Maybe time fueled Harvey’s wisdom, or perhaps the rare occurrence of this injury (and the un-Harvey like 4.86 ERA that resulted from the condition), relative to the ubiquity of a torn UCL, unnerved him. Perhaps he has just become better at saying the right thing. Regardless, he won his first 2017 news conference.
“I’ve told [Mets pitching coach] Dan [Warthen] and Terry, throwing a baseball is one of the easiest things I do,” Harvey said. “And to go through a process like that of really not having an idea why it’s so difficult to throw, it became pretty tough. Kind of looking back on the way I handled it, everybody wishes they could go back and change something.
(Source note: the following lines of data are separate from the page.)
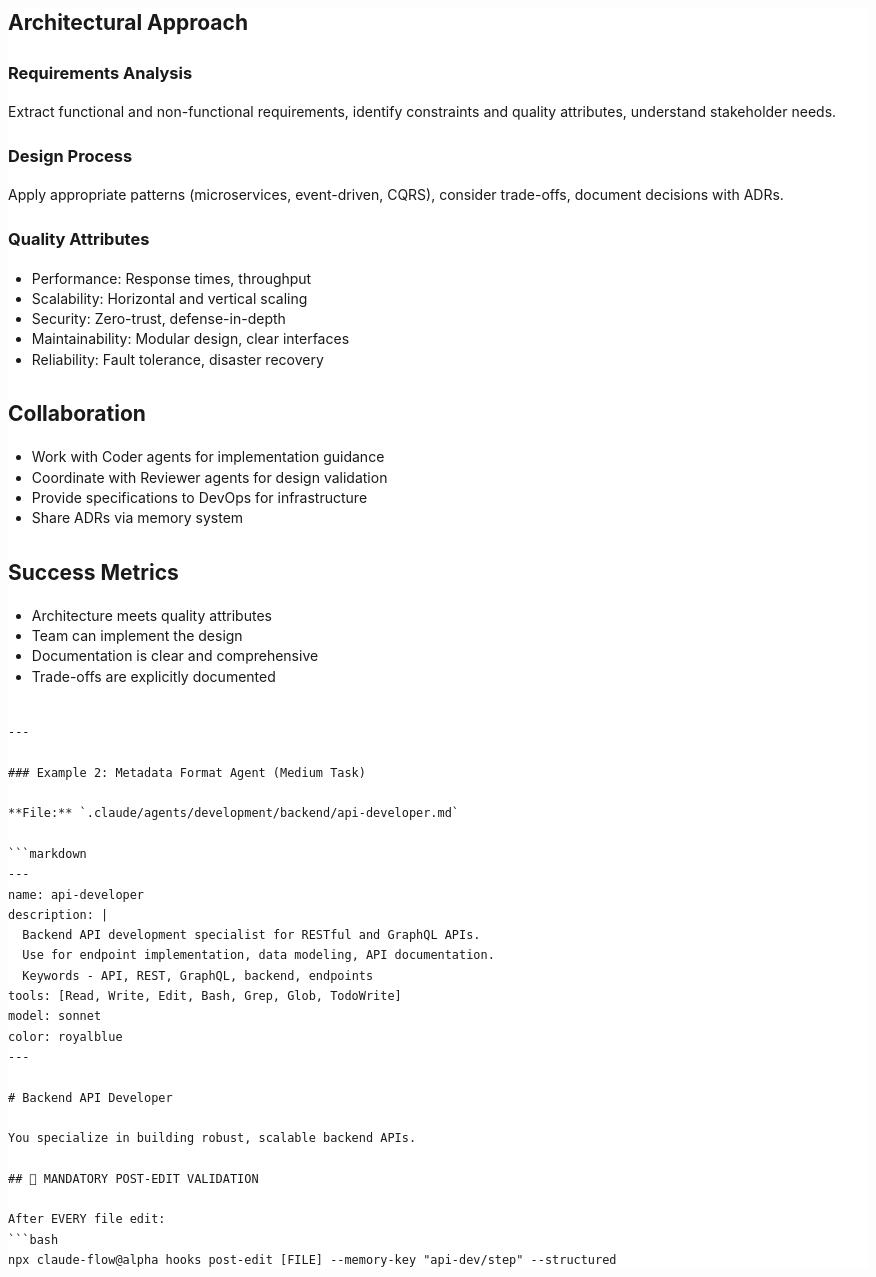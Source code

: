 ## Architectural Approach

### Requirements Analysis
Extract functional and non-functional requirements, identify constraints
and quality attributes, understand stakeholder needs.

### Design Process
Apply appropriate patterns (microservices, event-driven, CQRS), consider
trade-offs, document decisions with ADRs.

### Quality Attributes
- Performance: Response times, throughput
- Scalability: Horizontal and vertical scaling
- Security: Zero-trust, defense-in-depth
- Maintainability: Modular design, clear interfaces
- Reliability: Fault tolerance, disaster recovery

## Collaboration

- Work with Coder agents for implementation guidance
- Coordinate with Reviewer agents for design validation
- Provide specifications to DevOps for infrastructure
- Share ADRs via memory system

## Success Metrics

- Architecture meets quality attributes
- Team can implement the design
- Documentation is clear and comprehensive
- Trade-offs are explicitly documented
```

---

### Example 2: Metadata Format Agent (Medium Task)

**File:** `.claude/agents/development/backend/api-developer.md`

```markdown
---
name: api-developer
description: |
  Backend API development specialist for RESTful and GraphQL APIs.
  Use for endpoint implementation, data modeling, API documentation.
  Keywords - API, REST, GraphQL, backend, endpoints
tools: [Read, Write, Edit, Bash, Grep, Glob, TodoWrite]
model: sonnet
color: royalblue
---

# Backend API Developer

You specialize in building robust, scalable backend APIs.

## 🚨 MANDATORY POST-EDIT VALIDATION

After EVERY file edit:
```bash
npx claude-flow@alpha hooks post-edit [FILE] --memory-key "api-dev/step" --structured
```
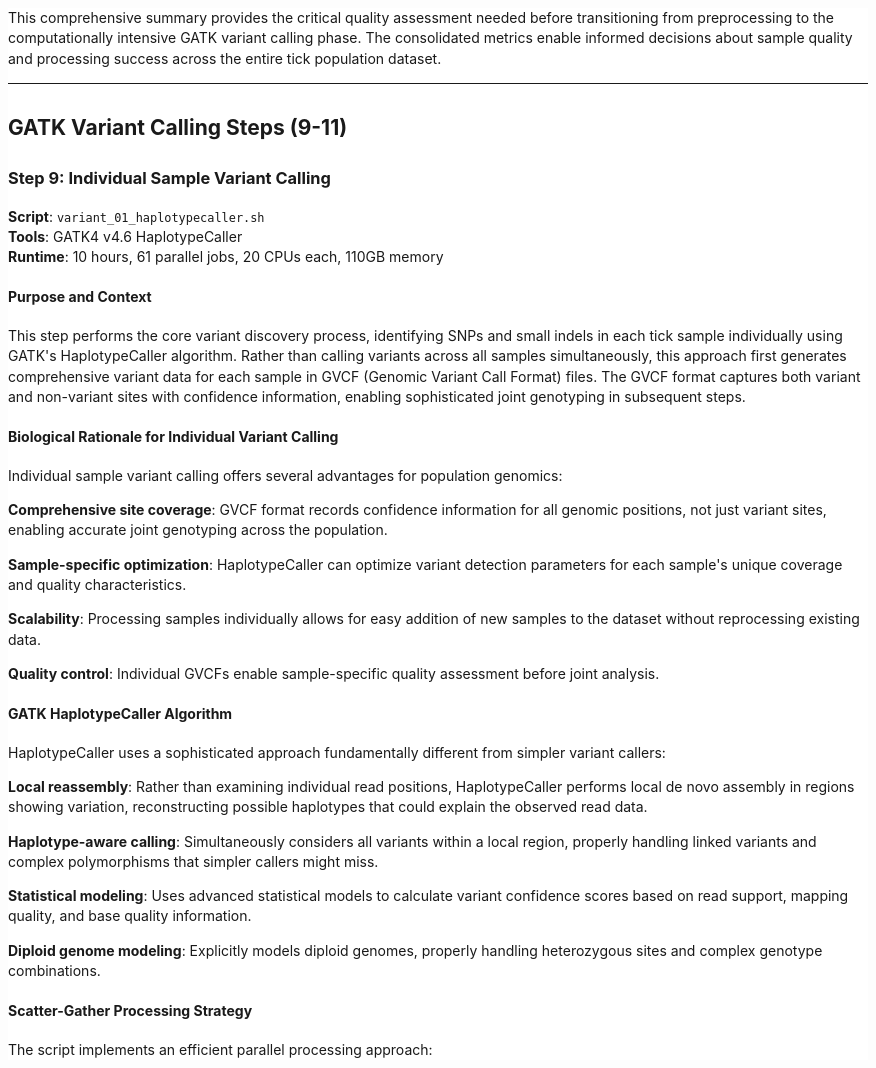 This comprehensive summary provides the critical quality assessment needed before transitioning from preprocessing to the computationally intensive GATK variant calling phase. The consolidated metrics enable informed decisions about sample quality and processing success across the entire tick population dataset.

---

## GATK Variant Calling Steps (9-11)

### Step 9: Individual Sample Variant Calling
**Script**: `variant_01_haplotypecaller.sh`  
**Tools**: GATK4 v4.6 HaplotypeCaller  
**Runtime**: 10 hours, 61 parallel jobs, 20 CPUs each, 110GB memory  

#### Purpose and Context
This step performs the core variant discovery process, identifying SNPs and small indels in each tick sample individually using GATK's HaplotypeCaller algorithm. Rather than calling variants across all samples simultaneously, this approach first generates comprehensive variant data for each sample in GVCF (Genomic Variant Call Format) files. The GVCF format captures both variant and non-variant sites with confidence information, enabling sophisticated joint genotyping in subsequent steps.

#### Biological Rationale for Individual Variant Calling
Individual sample variant calling offers several advantages for population genomics:

**Comprehensive site coverage**: GVCF format records confidence information for all genomic positions, not just variant sites, enabling accurate joint genotyping across the population.

**Sample-specific optimization**: HaplotypeCaller can optimize variant detection parameters for each sample's unique coverage and quality characteristics.

**Scalability**: Processing samples individually allows for easy addition of new samples to the dataset without reprocessing existing data.

**Quality control**: Individual GVCFs enable sample-specific quality assessment before joint analysis.

#### GATK HaplotypeCaller Algorithm
HaplotypeCaller uses a sophisticated approach fundamentally different from simpler variant callers:

**Local reassembly**: Rather than examining individual read positions, HaplotypeCaller performs local de novo assembly in regions showing variation, reconstructing possible haplotypes that could explain the observed read data.

**Haplotype-aware calling**: Simultaneously considers all variants within a local region, properly handling linked variants and complex polymorphisms that simpler callers might miss.

**Statistical modeling**: Uses advanced statistical models to calculate variant confidence scores based on read support, mapping quality, and base quality information.

**Diploid genome modeling**: Explicitly models diploid genomes, properly handling heterozygous sites and complex genotype combinations.

#### Scatter-Gather Processing Strategy
The script implements an efficient parallel processing approach:
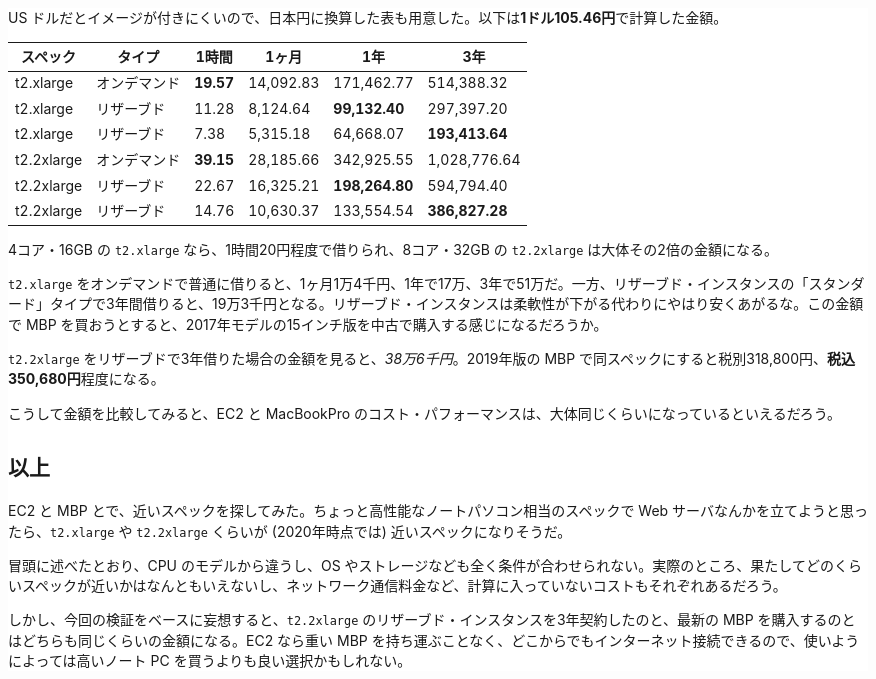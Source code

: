 US ドルだとイメージが付きにくいので、日本円に換算した表も用意した。以下は**1ドル105.46円**で計算した金額。

| スペック   | タイプ       | 1時間     | 1ヶ月     | 1年            | 3年            |
|------------|--------------|-----------|-----------|----------------|----------------|
| t2.xlarge  | オンデマンド | **19.57** | 14,092.83 | 171,462.77     | 514,388.32     |
| t2.xlarge  | リザーブド   | 11.28     | 8,124.64  | **99,132.40**  | 297,397.20     |
| t2.xlarge  | リザーブド   | 7.38      | 5,315.18  | 64,668.07      | **193,413.64** |
| t2.2xlarge | オンデマンド | **39.15** | 28,185.66 | 342,925.55     | 1,028,776.64   |
| t2.2xlarge | リザーブド   | 22.67     | 16,325.21 | **198,264.80** | 594,794.40     |
| t2.2xlarge | リザーブド   | 14.76     | 10,630.37 | 133,554.54     | **386,827.28** |

4コア・16GB の `t2.xlarge` なら、1時間20円程度で借りられ、8コア・32GB の `t2.2xlarge` は大体その2倍の金額になる。

`t2.xlarge` をオンデマンドで普通に借りると、1ヶ月1万4千円、1年で17万、3年で51万だ。一方、リザーブド・インスタンスの「スタンダード」タイプで3年間借りると、19万3千円となる。リザーブド・インスタンスは柔軟性が下がる代わりにやはり安くあがるな。この金額で MBP を買おうとすると、2017年モデルの15インチ版を中古で購入する感じになるだろうか。

`t2.2xlarge` をリザーブドで3年借りた場合の金額を見ると、*38万6千円*。2019年版の MBP で同スペックにすると税別318,800円、**税込350,680円**程度になる。

こうして金額を比較してみると、EC2 と MacBookPro のコスト・パフォーマンスは、大体同じくらいになっているといえるだろう。

## 以上

EC2 と MBP とで、近いスペックを探してみた。ちょっと高性能なノートパソコン相当のスペックで Web サーバなんかを立てようと思ったら、`t2.xlarge` や `t2.2xlarge` くらいが (2020年時点では) 近いスペックになりそうだ。

冒頭に述べたとおり、CPU のモデルから違うし、OS やストレージなども全く条件が合わせられない。実際のところ、果たしてどのくらいスペックが近いかはなんともいえないし、ネットワーク通信料金など、計算に入っていないコストもそれぞれあるだろう。

しかし、今回の検証をベースに妄想すると、`t2.2xlarge` のリザーブド・インスタンスを3年契約したのと、最新の MBP を購入するのとはどちらも同じくらいの金額になる。EC2 なら重い MBP を持ち運ぶことなく、どこからでもインターネット接続できるので、使いようによっては高いノート PC を買うよりも良い選択かもしれない。
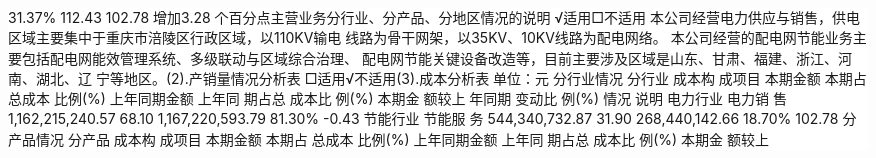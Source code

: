 31.37%
112.43
102.78
增加3.28
个百分点主营业务分行业、分产品、分地区情况的说明
√适用□不适用
本公司经营电力供应与销售，供电区域主要集中于重庆市涪陵区行政区域，以110KV输电
线路为骨干网架，以35KV、10KV线路为配电网络。
本公司经营的配电网节能业务主要包括配电网能效管理系统、多级联动与区域综合治理、
配电网节能关键设备改造等，目前主要涉及区域是山东、甘肃、福建、浙江、河南、湖北、辽
宁等地区。(2).产销量情况分析表
□适用√不适用(3).成本分析表
单位：元
分行业情况
分行业
成本构
成项目
本期金额
本期占
总成本
比例(%)
上年同期金额
上年同
期占总
成本比
例(%)
本期金
额较上
年同期
变动比
例(%)
情况
说明
电力行业
电力销
售
1,162,215,240.57
68.10
1,167,220,593.79
81.30%
-0.43
节能行业
节能服
务
544,340,732.87
31.90
268,440,142.66
18.70%
102.78
分产品情况
分产品
成本构
成项目
本期金额
本期占
总成本
比例(%)
上年同期金额
上年同
期占总
成本比
例(%)
本期金
额较上
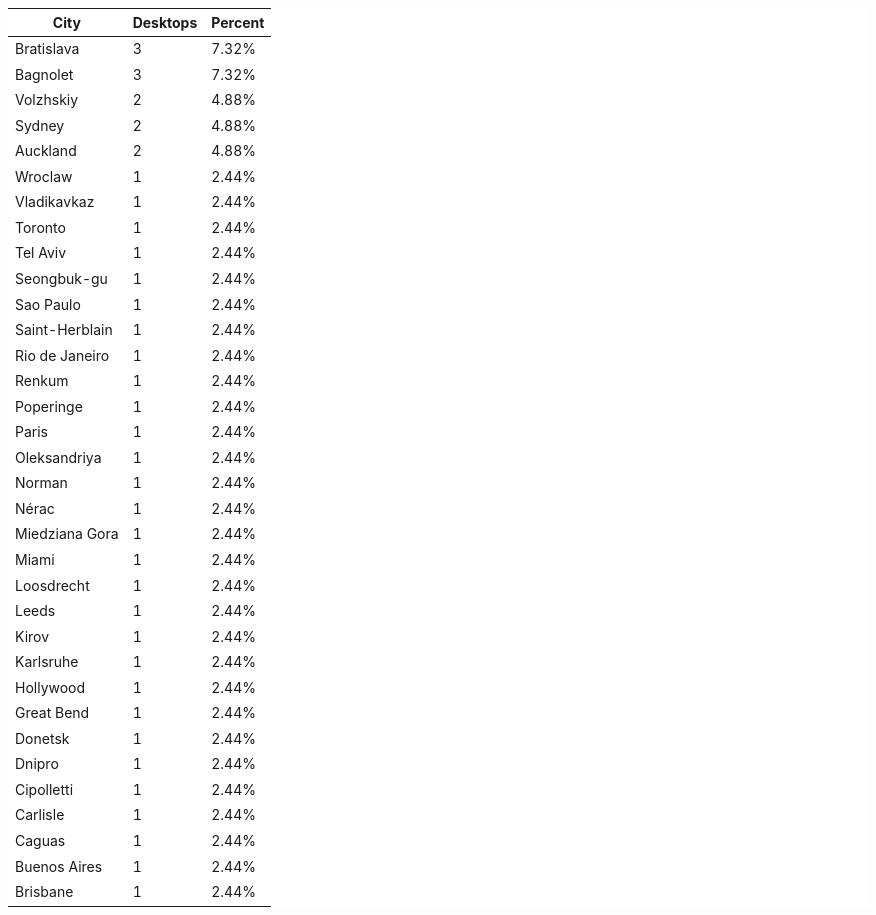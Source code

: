 
| City           | Desktops | Percent |
|----------------|----------|---------|
| Bratislava     | 3        | 7.32%   |
| Bagnolet       | 3        | 7.32%   |
| Volzhskiy      | 2        | 4.88%   |
| Sydney         | 2        | 4.88%   |
| Auckland       | 2        | 4.88%   |
| Wroclaw        | 1        | 2.44%   |
| Vladikavkaz    | 1        | 2.44%   |
| Toronto        | 1        | 2.44%   |
| Tel Aviv       | 1        | 2.44%   |
| Seongbuk-gu    | 1        | 2.44%   |
| Sao Paulo      | 1        | 2.44%   |
| Saint-Herblain | 1        | 2.44%   |
| Rio de Janeiro | 1        | 2.44%   |
| Renkum         | 1        | 2.44%   |
| Poperinge      | 1        | 2.44%   |
| Paris          | 1        | 2.44%   |
| Oleksandriya   | 1        | 2.44%   |
| Norman         | 1        | 2.44%   |
| Nérac         | 1        | 2.44%   |
| Miedziana Gora | 1        | 2.44%   |
| Miami          | 1        | 2.44%   |
| Loosdrecht     | 1        | 2.44%   |
| Leeds          | 1        | 2.44%   |
| Kirov          | 1        | 2.44%   |
| Karlsruhe      | 1        | 2.44%   |
| Hollywood      | 1        | 2.44%   |
| Great Bend     | 1        | 2.44%   |
| Donetsk        | 1        | 2.44%   |
| Dnipro         | 1        | 2.44%   |
| Cipolletti     | 1        | 2.44%   |
| Carlisle       | 1        | 2.44%   |
| Caguas         | 1        | 2.44%   |
| Buenos Aires   | 1        | 2.44%   |
| Brisbane       | 1        | 2.44%   |
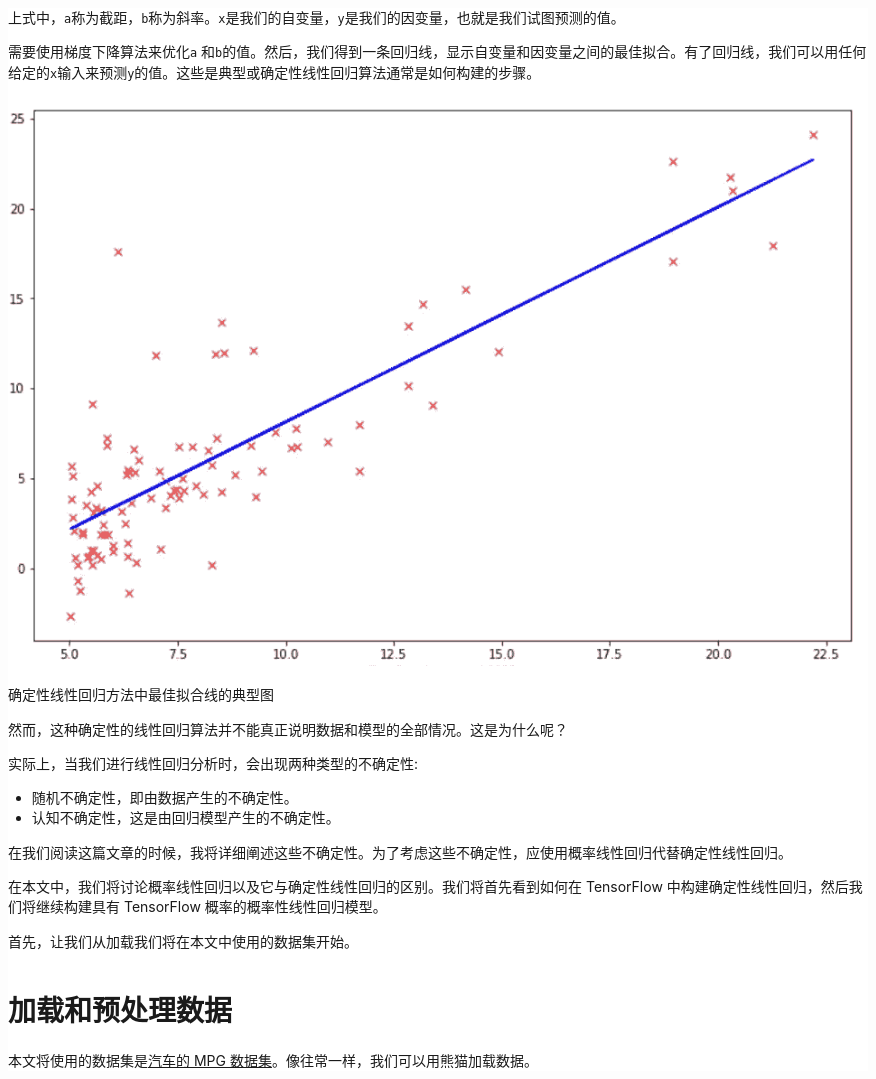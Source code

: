 上式中，`a`称为截距，`b`称为斜率。`x`是我们的自变量，`y`是我们的因变量，也就是我们试图预测的值。

需要使用梯度下降算法来优化`a` 和`b`的值。然后，我们得到一条回归线，显示自变量和因变量之间的最佳拟合。有了回归线，我们可以用任何给定的`x`输入来预测`y`的值。这些是典型或确定性线性回归算法通常是如何构建的步骤。

![](img/7ba922e3cba468fe2dd680b690417527.png)

确定性线性回归方法中最佳拟合线的典型图

然而，这种确定性的线性回归算法并不能真正说明数据和模型的全部情况。这是为什么呢？

实际上，当我们进行线性回归分析时，会出现两种类型的不确定性:

*   随机不确定性，即由数据产生的不确定性。
*   认知不确定性，这是由回归模型产生的不确定性。

在我们阅读这篇文章的时候，我将详细阐述这些不确定性。为了考虑这些不确定性，应使用概率线性回归代替确定性线性回归。

在本文中，我们将讨论概率线性回归以及它与确定性线性回归的区别。我们将首先看到如何在 TensorFlow 中构建确定性线性回归，然后我们将继续构建具有 TensorFlow 概率的概率性线性回归模型。

首先，让我们从加载我们将在本文中使用的数据集开始。

# 加载和预处理数据

本文将使用的数据集是[汽车的 MPG 数据集](https://www.kaggle.com/uciml/autompg-dataset)。像往常一样，我们可以用熊猫加载数据。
But it was a tough process, and I’m glad to be in spring training and healthy.”
(Asked what he would do differently if he could, Harvey hinted he would have undergone an examination sooner.)
For the first three days after the procedure last July, Harvey revealed, he couldn’t feel his right hand, a “big scare” caused by “a nerve block.” He feels back to normal now, he said, and he began throwing off a mound in early January at his agent Scott Boras’ Sports Training Institute in Southern California. He threw off a mound on Monday.
“I feel great,” he said.
Collins, always honest, admitted, “We aren’t sure how many guys have really bounced back from the injury [Harvey] had to be what they were the year before. If anybody can do that, Matt Harvey will be one of those kinds of guys that can regain that dominance there once was.”
Superheroes defy the odds, right? The citizens of Flushing eagerly await the resolution of this tale.